With this change, all the modules on top of Spark (i.e., SparkStreaming, SparkSQL, GraphX, and MLlib) are part of the Spark distribution. You can think of these modules as libraries that come with Spark.
In an unfortunate non-development, Tachyon is not (yet?) part of Spark, and so it is hard for a Spark job’s data to be shared with other jobs (Spark or otherwise) or processes. That said:
- The tight integration of data structures and processes gives similar performance benefits to those of in-process vs. out-of-process in-database analytic functions. (It also of course raises similar stability concerns, but those seem less important in the case of Spark than of a true DBMS.)
- From a Hadoop vendor’s standpoint, Tachyon’s benefit of not requiring HDFS (Hadoop Distributed File System) isn’t important, and Tachyon somewhat conflicts with a newish effort called HDFS Caching.
A couple of Spark machine learning stories are very cool, in that they involve intra-day retraining of models.
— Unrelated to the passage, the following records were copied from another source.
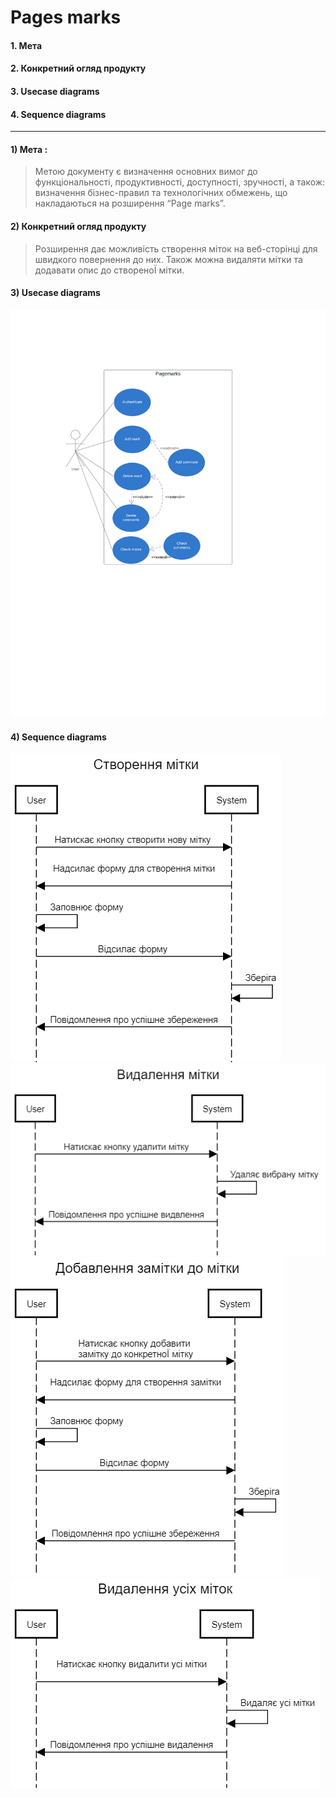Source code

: # Pages marks


#### 1. Мета
#### 2. Конкретний огляд продукту
#### 3. Usecase diagrams
#### 4. Sequence diagrams


---
 #### 1) Мета :
 > Метою документу є визначення основних вимог до функціональності, продуктивності, доступності, зручності, а також: визначення бізнес-правил та технологічних обмежень, що накладаються на розширення “Page marks”.

#### 2) Конкретний огляд продукту
> Розширення дає можливість створення міток на веб-сторінці для швидкого повернення до них. Також можна видаляти мітки та додавати опис до створеноЇ мітки. 

#### 3) Usecase diagrams

![Usecase diagrams](use_case_diagram.png)



#### 4) Sequence diagrams

![Sequence diagrams](seq_diagram1.png)
![Sequence diagrams](seq_diagram2.png)
![Sequence diagrams](seq_diagram3.png)
![Sequence diagrams](seq_diagram4.png)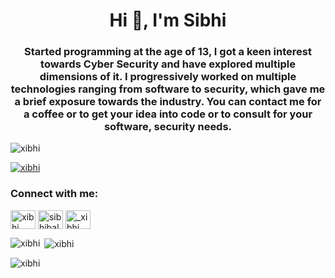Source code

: <h1 align="center">Hi 👋, I'm Sibhi</h1>
<h3 align="center">Started programming at the age of 13, I got a keen interest towards Cyber Security and have explored multiple dimensions of it. I progressively worked on multiple technologies ranging from software to security, which gave me a brief exposure towards the industry. You can contact me for a coffee or to get your idea into code or to consult for your software, security needs.</h3>

<p align="left"> <img src="https://komarev.com/ghpvc/?username=xibhi&label=Profile%20views&color=0e75b6&style=flat" alt="xibhi" /> </p>

<p align="left"> <a href="https://github.com/ryo-ma/github-profile-trophy"><img src="https://github-profile-trophy.vercel.app/?username=xibhi" alt="xibhi" /></a> </p>

<h3 align="left">Connect with me:</h3>
<p align="left">
<a href="https://twitter.com/xibhi_" target="blank"><img align="center" src="https://raw.githubusercontent.com/rahuldkjain/github-profile-readme-generator/master/src/images/icons/Social/twitter.svg" alt="xibhi_" height="30" width="40" /></a>
<a href="https://linkedin.com/in/sibhibalamurugan" target="blank"><img align="center" src="https://raw.githubusercontent.com/rahuldkjain/github-profile-readme-generator/master/src/images/icons/Social/linked-in-alt.svg" alt="sibhibalamurugan" height="30" width="40" /></a>
<a href="https://instagram.com/_xibhi_" target="blank"><img align="center" src="https://raw.githubusercontent.com/rahuldkjain/github-profile-readme-generator/master/src/images/icons/Social/instagram.svg" alt="_xibhi_" height="30" width="40" /></a>
</p>

<p><img align="left" src="https://github-readme-stats.vercel.app/api/top-langs?username=xibhi&show_icons=true&locale=en&layout=compact" alt="xibhi" /></p>

<p>&nbsp;<img align="center" src="https://github-readme-stats.vercel.app/api?username=xibhi&show_icons=true&locale=en" alt="xibhi" /></p>

<p><img align="center" src="https://github-readme-streak-stats.herokuapp.com/?user=xibhi&" alt="xibhi" /></p>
The better-known one is Yahoo’s, which in a prototype built in 120 lines of code trains a new model for recommendation of each candidate top-page news story. When I challenged that anecdote, Ion told me about his own former company Conviva, which retrains models every minute to decide which particular source of streaming video each client system will be connected to.
I am generally skeptical of immature SQL efforts, and SparkSQL is no exception. That said, it seems to be going in sensible directions, which should be welcome to those folks who used or were planning to use Shark anyway.
- SparkSQL actually has its own optimizer, rather than using the inappropriate Hive one. As with many new optimizers, it’s starting out rule-based, but is planned to become cost-based down the road.
- SparkSQL can run queries against data that’s either inside Spark or outside-but-accessible.
- SparkSQL can be accessed via Python and other APIs.
- Spark works with the Hive metastore, nee’ HCatalog.
And finally, there’s no public news as to what Databricks’ own business is. I think that’s a bit silly, but in fairness:
- The Spark 1.0 launch will consume every bit of marketing bandwidth they have.
- They don’t yet want to commit to a delivery date of their first offering.